What if one thought could cure the people
What if one song could end all evil

“What if one song could end all evil?” Yes, it’s a ridiculous statement, but it’s not far at all from the sentiment expressed in “Imagine” by John Lennon, a song that all but says “sing this song with me and there will be world peace,” especially when it’s sung on New Year’s Day in Times Square every year. Music has a profound affect on our human psychology and has been the soundtrack to mass social movements many times over. It’s only slightly absurd to ask if one song could end all evil.
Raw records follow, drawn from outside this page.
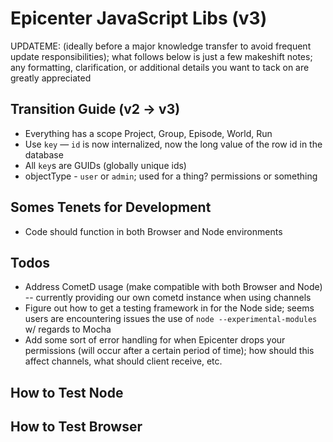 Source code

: # Epicenter JavaScript Libs (v3)

UPDATEME: (ideally before a major knowledge transfer to avoid frequent update responsibilities); what follows below is just a few makeshift notes; any formatting, clarification, or additional details you want to tack on are greatly appreciated

## Transition Guide (v2 &rarr; v3)
* Everything has a scope Project, Group, Episode, World, Run
* Use `key` — `id` is now internalized, now the long value of the row id in the database
* All `key`s are GUIDs (globally unique ids)
* objectType - `user` or `admin`; used for a thing? permissions or something

## Somes Tenets for Development
* Code should function in both Browser and Node environments

## Todos
* Address CometD usage (make compatible with both Browser and Node) -- currently providing our own cometd instance when using channels
* Figure out how to get a testing framework in for the Node side; seems users are encountering issues the use of `node --experimental-modules` w/ regards to Mocha
* Add some sort of error handling for when Epicenter drops your permissions (will occur after a certain period of time); how should this affect channels, what should client receive, etc.

## How to Test Node

## How to Test Browser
An incredible thought, indeed, and when combined with the aforementioned Michael Bolton, it creates an authentic sense of joy and hopefulness.

And then we get just plain nonsense such as “what if a butterfly was made out of butter,” “a milk dud, sitting in the acid rain,” and “a house cat addicted to the cocaine.” As was the case with “Tonight I’m Gonna Rock You (Tonight),” this song appeals to us with the genre’s salient features, then indicts us for accepting the genre’s features.
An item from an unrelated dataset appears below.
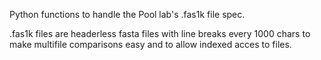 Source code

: 
Python functions to handle the Pool lab's .fas1k file spec.

.fas1k files are headerless fasta files with line breaks every 1000 chars to make multifile comparisons easy and to allow indexed acces to files.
Speaking of cats, what the hell is going on here?

You used to ride on a chrome horse with your diplomat
Who carried on his shoulder a Siamese cat?

Now that’s an incredible thought.

These Go To Eleven

It really shouldn’t come as a surprise that these two mockumentaries combine their genre critiques with genuinely appealing music. After all, these movies are meant to entertain, and they wouldn’t be very entertaining with actually wretched music (Nigel’s epic guitar solo from Spinal Tap aside). But what is surprising, or at least a little less obvious than the word “mockumentary” would suggest, is that they go so far out of their way to express a complex appreciation for the messy contradictions presented by pop music.

It’s worth noting that these last two songs come at the end of each of these movies. They both give the closing argument for their respective movies’ genre critiques, while at the same time delivering a rousing, highly entertaining finale. Both movies show how we love pop music and heavy metal in spite of–and because of–their excesses and their stupidity.